─── DATA RECORDS ───

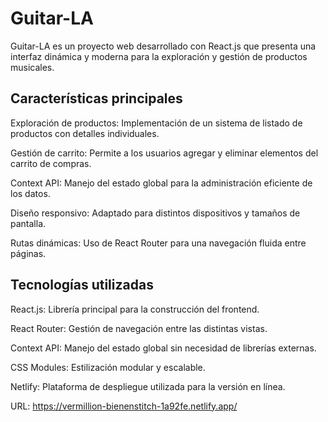 # Guitar-LA

Guitar-LA es un proyecto web desarrollado con React.js que presenta una interfaz dinámica y moderna para la exploración y gestión de productos musicales.

## Características principales

Exploración de productos: Implementación de un sistema de listado de productos con detalles individuales.

Gestión de carrito: Permite a los usuarios agregar y eliminar elementos del carrito de compras.

Context API: Manejo del estado global para la administración eficiente de los datos.

Diseño responsivo: Adaptado para distintos dispositivos y tamaños de pantalla.

Rutas dinámicas: Uso de React Router para una navegación fluida entre páginas.

## Tecnologías utilizadas

React.js: Librería principal para la construcción del frontend.

React Router: Gestión de navegación entre las distintas vistas.

Context API: Manejo del estado global sin necesidad de librerías externas.

CSS Modules: Estilización modular y escalable.

Netlify: Plataforma de despliegue utilizada para la versión en línea.

URL: https://vermillion-bienenstitch-1a92fe.netlify.app/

───

*YOUR ASSIGNMENT*. Show the lines of the records that include the string "productos".

*SOLUTION FOR THIS PROBLEM*.
Guitar-LA es un proyecto web desarrollado con React.js que presenta una interfaz dinámica y moderna para la exploración y gestión de productos musicales.
Exploración de productos: Implementación de un sistema de listado de productos con detalles individuales.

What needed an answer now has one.